What to do: Whenever a line of the data below holds the string "export", copy that line.

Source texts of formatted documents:
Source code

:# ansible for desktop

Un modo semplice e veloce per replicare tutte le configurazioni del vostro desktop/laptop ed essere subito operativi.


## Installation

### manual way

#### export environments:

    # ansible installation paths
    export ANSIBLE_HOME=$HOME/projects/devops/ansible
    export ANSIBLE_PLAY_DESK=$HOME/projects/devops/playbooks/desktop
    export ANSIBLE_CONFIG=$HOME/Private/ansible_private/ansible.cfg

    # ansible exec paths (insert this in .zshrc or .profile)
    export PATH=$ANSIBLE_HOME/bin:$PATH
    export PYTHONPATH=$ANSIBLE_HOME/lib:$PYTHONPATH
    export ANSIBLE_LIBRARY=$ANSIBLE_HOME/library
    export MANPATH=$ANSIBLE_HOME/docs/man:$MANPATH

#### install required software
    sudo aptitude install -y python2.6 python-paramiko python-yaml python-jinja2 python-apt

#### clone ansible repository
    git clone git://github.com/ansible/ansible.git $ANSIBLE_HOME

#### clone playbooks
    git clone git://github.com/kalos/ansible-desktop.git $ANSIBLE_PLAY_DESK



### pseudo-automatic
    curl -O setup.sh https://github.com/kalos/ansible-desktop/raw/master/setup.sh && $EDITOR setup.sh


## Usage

Answer for the task:
#### export environments:
    export ANSIBLE_HOME=$HOME/projects/devops/ansible
    export ANSIBLE_PLAY_DESK=$HOME/projects/devops/playbooks/desktop
    export ANSIBLE_CONFIG=$HOME/Private/ansible_private/ansible.cfg
    export PATH=$ANSIBLE_HOME/bin:$PATH
    export PYTHONPATH=$ANSIBLE_HOME/lib:$PYTHONPATH
    export ANSIBLE_LIBRARY=$ANSIBLE_HOME/library
    export MANPATH=$ANSIBLE_HOME/docs/man:$MANPATH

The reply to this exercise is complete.